Armi, guerra, feriti, sangue: la pace invoca altre parole

Nei giorni scorsi ci sarebbe stato un incontro tra Guido Crosetto, ministro della Difesa, Alfredo Mantovano, sottosegretario di Stato alla Presidenza del Consiglio dei ministri e Orazio Schillaci, ministro della Salute. Usiamo il condizionale perché la notizia viene da fonte attendibile, ma non abbiamo avuto modo di verificarla.

Nella loro riunione i tre ministri avrebbero stilato un elenco di ospedali sicuri per curare militari feriti nel corso di operazioni belliche. In Lombardia i tre nosocomi individuati sarebbero Bassini, Sacco e San Carlo.
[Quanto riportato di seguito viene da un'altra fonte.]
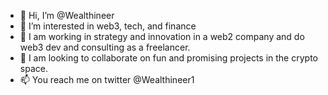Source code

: - 👋 Hi, I’m @Wealthineer
- 👀 I’m interested in web3, tech, and finance
- 🌱 I am working in strategy and innovation in a web2 company and do web3 dev and consulting as a freelancer.
- 💞️ I am looking to collaborate on fun and promising projects in the crypto space.
- 📫 You reach me on twitter @Wealthineer1

<!---
Wealthineer/Wealthineer is a ✨ special ✨ repository because its `README.md` (this file) appears on your GitHub profile.
You can click the Preview link to take a look at your changes.
--->
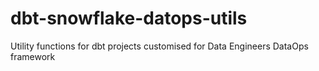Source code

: # dbt-snowflake-datops-utils
Utility functions for dbt projects customised for Data Engineers DataOps framework
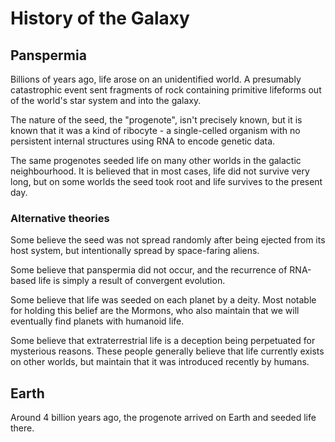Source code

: # History of the Galaxy

## Panspermia

Billions of years ago, life arose on an unidentified world. A presumably catastrophic event sent fragments of rock containing primitive lifeforms out of the world's star system and into the galaxy.

The nature of the seed, the "progenote", isn't precisely known, but it is known that it was a kind of ribocyte - a single-celled organism with no persistent internal structures using RNA to encode genetic data.

The same progenotes seeded life on many other worlds in the galactic neighbourhood. It is believed that in most cases, life did not survive very long, but on some worlds the seed took root and life survives to the present day.

### Alternative theories

Some believe the seed was not spread randomly after being ejected from its host system, but intentionally spread by space-faring aliens.

Some believe that panspermia did not occur, and the recurrence of RNA-based life is simply a result of convergent evolution.

Some believe that life was seeded on each planet by a deity. Most notable for holding this belief are the Mormons, who also maintain that we will eventually find planets with humanoid life.

Some believe that extraterrestrial life is a deception being perpetuated for mysterious reasons. These people generally believe that life currently exists on other worlds, but maintain that it was introduced recently by humans.

## Earth

Around 4 billion years ago, the progenote arrived on Earth
and seeded life there. 
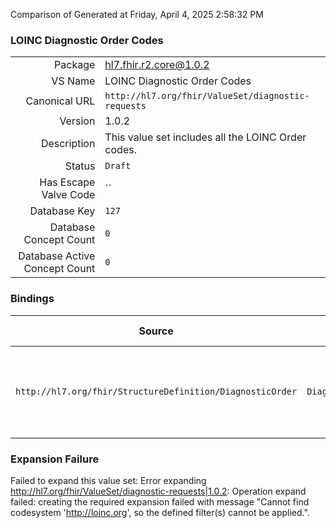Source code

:Comparison of 
Generated at Friday, April 4, 2025 2:58:32 PM

### LOINC Diagnostic Order Codes

|      |     |
| ---: | --- |
| Package | hl7.fhir.r2.core@1.0.2 |
| VS Name | LOINC Diagnostic Order Codes |
| Canonical URL | `http://hl7.org/fhir/ValueSet/diagnostic-requests` |
| Version | 1.0.2 |
| Description | This value set includes all the LOINC Order codes. |
| Status | `Draft` |
| Has Escape Valve Code | `` |
| Database Key | `127` |
| Database Concept Count | `0` |
| Database Active Concept Count | `0` |
### Bindings

| Source | Element | Binding | Strength | Element Short |
| ------ | ------- | ------- | -------- | ------------- |
| `http://hl7.org/fhir/StructureDefinition/DiagnosticOrder` | `DiagnosticOrder.item.code` | `http://hl7.org/fhir/ValueSet/diagnostic-requests` | `Preferred` | Code to indicate the item (test or panel) being ordered |

### Expansion Failure

Failed to expand this value set: Error expanding http://hl7.org/fhir/ValueSet/diagnostic-requests|1.0.2: Operation expand failed: creating the required expansion failed with message "Cannot find codesystem 'http://loinc.org', so the defined filter(s) cannot be applied.".
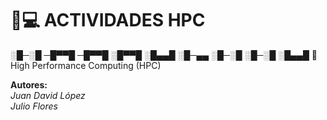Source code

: # 🧠💻 ACTIVIDADES HPC





░█─░█ ─█▀▀█ ─█▀▀█
░█▀▀█ ░█▄▄█ ░█─▄▄
░█─░█ ░█─░█ ░█▄▄█ 
🚀 High Performance Computing (HPC)




**Autores:**  
*Juan David López*  
*Julio Flores*
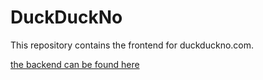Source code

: # DuckDuckNo

This repository contains the frontend for duckduckno.com.

[the backend can be found here](https://github.com/SomeAspy/DuckDuckNo)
Uno dei criteri fondamentali per far cadere la scelta sulle tre strutture ospedaliere è la possibilità di far atterrare un elicottero nei pressi dei rispettivi Pronto soccorso.

Questa notizia (ripetiamo: da verificare) potrebbe essere davvero attendibile, purtroppo, alla luce di quanto sta girando sui social a proposito della Torino-Lione, la famosa Tav.

I lavori dell’importante collegamento ferroviario dovrebbero riprendere celermente in previsione del trasporto di feriti della Nato (e magari anche di materiale bellico), da Torino a Parigi, perché la capitale francese sarebbe destinata ad ospitare il più importante hub ospedaliero militare d’Europa.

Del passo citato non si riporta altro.